Antonino Scopelliti. Talento e radici
Forse, prima di venir ucciso in quel lontano pomeriggio del 9 agosto del 1991, il giudice reggino Antonino Scopelliti sta pensando all’importante appuntamento giudiziario previsto per la fine di quell’anno. In Cassazione si terrà a breve il primo Maxi Processo a Cosa Nostra. Lui stesso si è offerto per rappresentare la pubblica accusa: è «per vocazione portato ad occuparsi di questioni molto serie e molto complesse», spiega lo stesso procuratore generale della Cassazione Vittorio Aloi, qualche anno dopo.
Al momento, comunque, Scopelliti si gode quei pochi e meritati giorni di ferie. Location la casa dei genitori, nella centralissima Via Risorgimento nel cuore del suo piccolo paese d’origine, Campo Calabro, dove inizia già a studiare le numerose carte per il procedimento: il tempo c’è, ma la mole è tanta e Scopelliti si è raccomandato con gli uffici di Roma affinché almeno la prima parte lo raggiunga il più presto possibile, tramite la polizia ferroviaria fino a Villa San Giovanni e da lì in poi coi carabinieri.
Magari sta pensando proprio alla sua famiglia. Ai genitori Anna e Domenico, a suo fratello Francesco, che è titolare di una farmacia a Squillace, a sua sorella Rosetta, che invece insegna lettere al liceo scientifico di Reggio e a sua figlia Rosanna: ha 7 anni, papà Nino sta cercando di insegnarle ad andare in bici senza rotelle.
Magari sta pensando alla sua amata Campo Calabro, dove avrebbe presto fatto ritorno dal mare se non fosse stato ucciso con due colpi di fucile in testa, che lo freddano a bordo della sua nuova bmw all’altezza di Piale, a Villa San Giovanni.

Antonino Scopelliti. Il dolore e la rabbia
Scopelliti vive a Roma ormai da anni, ma nonostante la brillante carriera è rimasto molto legato alle origini:
«Mio figlio era una persona amabilissima e ben voluta da tutto il paese. Quando arrivava a Campo Calabro venivano a trovarlo tutti e lui si faceva in quattro per le loro esigenze. E tutti uscivano sorridenti dall’incontro con lui», dichiara il padre alla Magistratura, pochi giorni dopo l’agguato al figlio.

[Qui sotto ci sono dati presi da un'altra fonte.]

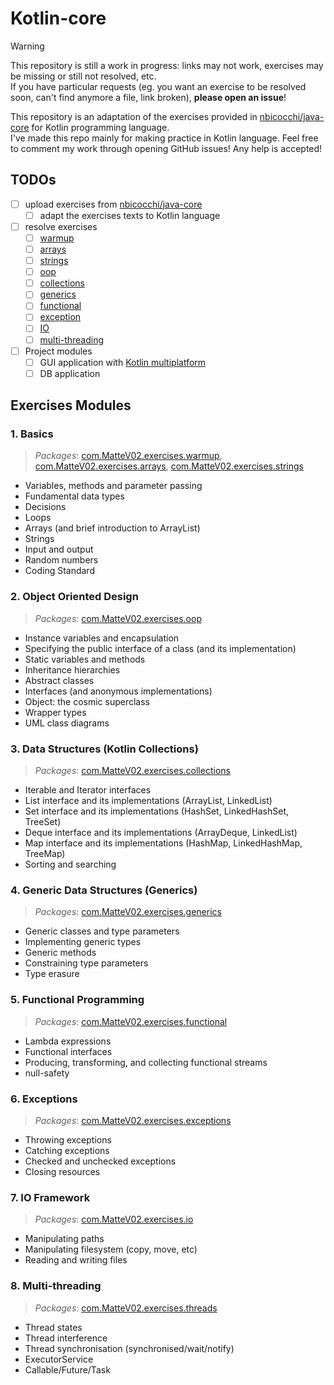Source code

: # Kotlin-core
> [!WARNING]
> This repository is still a work in progress: links may not work, exercises may be missing or still not resolved, etc.  
> If you have particular requests (eg. you want an exercise to be resolved soon, can't find anymore a file, link broken), **please open an issue**!

This repository is an adaptation of the exercises provided in [nbicocchi/java-core](https://github.com/nbicocchi/java-core/tree/main) for Kotlin programming language.  
I've made this repo mainly for making practice in Kotlin language. Feel free to comment my work through opening GitHub issues! Any help is accepted!

## TODOs
- [ ] upload exercises from [nbicocchi/java-core](https://github.com/nbicocchi/java-core/tree/main)
  - [ ] adapt the exercises texts to Kotlin language
- [ ] resolve exercises
  - [ ] [warmup](README.md#1-basics)
  - [ ] [arrays](README.md#1-basics)
  - [ ] [strings](README.md#1-basics)
  - [ ] [oop](README.md#2-object-oriented-design)
  - [ ] [collections](README.md#3-data-structures-kotlin-collections)
  - [ ] [generics](README.md#4-generic-data-structures-generics)
  - [ ] [functional](README.md#5-functional-programming)
  - [ ] [exception](README.md#6-exceptions)
  - [ ] [IO](README.md#7-io-framework)
  - [ ] [multi-threading](README.md#8-multi-threading)
- [ ] Project modules
  - [ ] GUI application with [Kotlin multiplatform](https://www.jetbrains.com/kotlin-multiplatform/)
  - [ ] DB application

## Exercises Modules
### 1. Basics
> _Packages_: [com.MatteV02.exercises.warmup](src/main/kotlin/com/MatteV02/exercises/warmup), [com.MatteV02.exercises.arrays](src/main/kotlin/com/MatteV02/exercises/arrays), [com.MatteV02.exercises.strings](src/main/kotlin/com/MatteV02/exercises/strings)
- Variables, methods and parameter passing
- Fundamental data types
- Decisions
- Loops
- Arrays (and brief introduction to ArrayList)
- Strings
- Input and output
- Random numbers
- Coding Standard

### 2. Object Oriented Design
> _Packages_: [com.MatteV02.exercises.oop](src/main/kotlin/com/MatteV02/exercises/oop)

* Instance variables and encapsulation
* Specifying the public interface of a class (and its implementation)
* Static variables and methods
* Inheritance hierarchies
* Abstract classes
* Interfaces (and anonymous implementations)
* Object: the cosmic superclass
* Wrapper types
* UML class diagrams 

### 3. Data Structures (Kotlin Collections)

> *Packages*: [com.MatteV02.exercises.collections](src/main/kotlin/com/MatteV02/exercises/collections)

* Iterable and Iterator interfaces
* List interface and its implementations (ArrayList, LinkedList)
* Set interface and its implementations (HashSet, LinkedHashSet, TreeSet)
* Deque interface and its implementations (ArrayDeque, LinkedList)
* Map interface and its implementations (HashMap, LinkedHashMap, TreeMap)
* Sorting and searching

### 4. Generic Data Structures (Generics)

> _Packages_: [com.MatteV02.exercises.generics](src/main/kotlin/com/MatteV02/exercises/generics)

* Generic classes and type parameters
* Implementing generic types
* Generic methods
* Constraining type parameters
* Type erasure

### 5. Functional Programming

> _Packages_: [com.MatteV02.exercises.functional](src/main/kotlin/com/MatteV02/exercises/functional)
* Lambda expressions
* Functional interfaces
* Producing, transforming, and collecting functional streams
* null-safety

### 6. Exceptions

> _Packages_: [com.MatteV02.exercises.exceptions](src/main/kotlin/com/MatteV02/exercises/exceptions)
* Throwing exceptions
* Catching exceptions
* Checked and unchecked exceptions
* Closing resources

### 7. IO Framework

> _Packages_: [com.MatteV02.exercises.io](src/main/kotlin/com/MatteV02/exercises/io)

* Manipulating paths
* Manipulating filesystem (copy, move, etc)
* Reading and writing files

### 8. Multi-threading

> _Packages_: [com.MatteV02.exercises.threads](src/main/kotlin/com/MatteV02/exercises/threads)

* Thread states
* Thread interference
* Thread synchronisation (synchronised/wait/notify)
* ExecutorService
* Callable/Future/Task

Mai Scopelliti avrebbe immaginato che, pochissimi giorni dopo, i suoi concittadini avrebbero portato “a spalla” il suo feretro. Che tutti di lì a poco si sarebbero recati presso la chiesa di Santa Maria Maddalena per l’ultimo struggente saluto, che durante i funerali di Stato qualcuno avrebbe urlato ad alcuni agenti: «Andatevene, non abbiamo bisogno di voi. Lo guardiamo noi il nostro Nino. Prima lo lasciano ammazzare e poi mettono 50 uomini a guardarlo».
O forse sì, chi può dirlo? Scopelliti ha già detto un secco “no” alla criminalità organizzata. Aveva rifiutato 5 miliardi di lire per “raddrizzare” la requisitoria contro i boss siciliani. Se temesse modi molto più drastici per fermarlo? Due o tre giorni dell’omicidio, un amico cerca di raggiungere il giudice alla guida per salutarlo. Scopelliti inizia a sbandare, a frenare di scatto e a ripartire all’improvviso, come se temesse un agguato. Poi, capendo che si tratta di un amico, si tranquillizza e ricambia il saluto.
Pochi giorni dopo, il giudice incontra davvero sulla sua strada volti tutt’altro che amichevoli. In un primo momento le prime, ignobili voci liquidano frettolosamente l’omicidio come un suicidio, un incidente oppure una «questione di donne».
Antonino Scopelliti. Nessun colpevole per la sua morte
A 31 anni di distanza, il suo omicidio non ha ancora mandanti ed esecutori. Negli anni ‘90 sono stati istituiti due processi: uno contro Riina e 7 boss siciliani, l’altro contro Provenzano ed altri 6 boss, con assoluzione in Appello.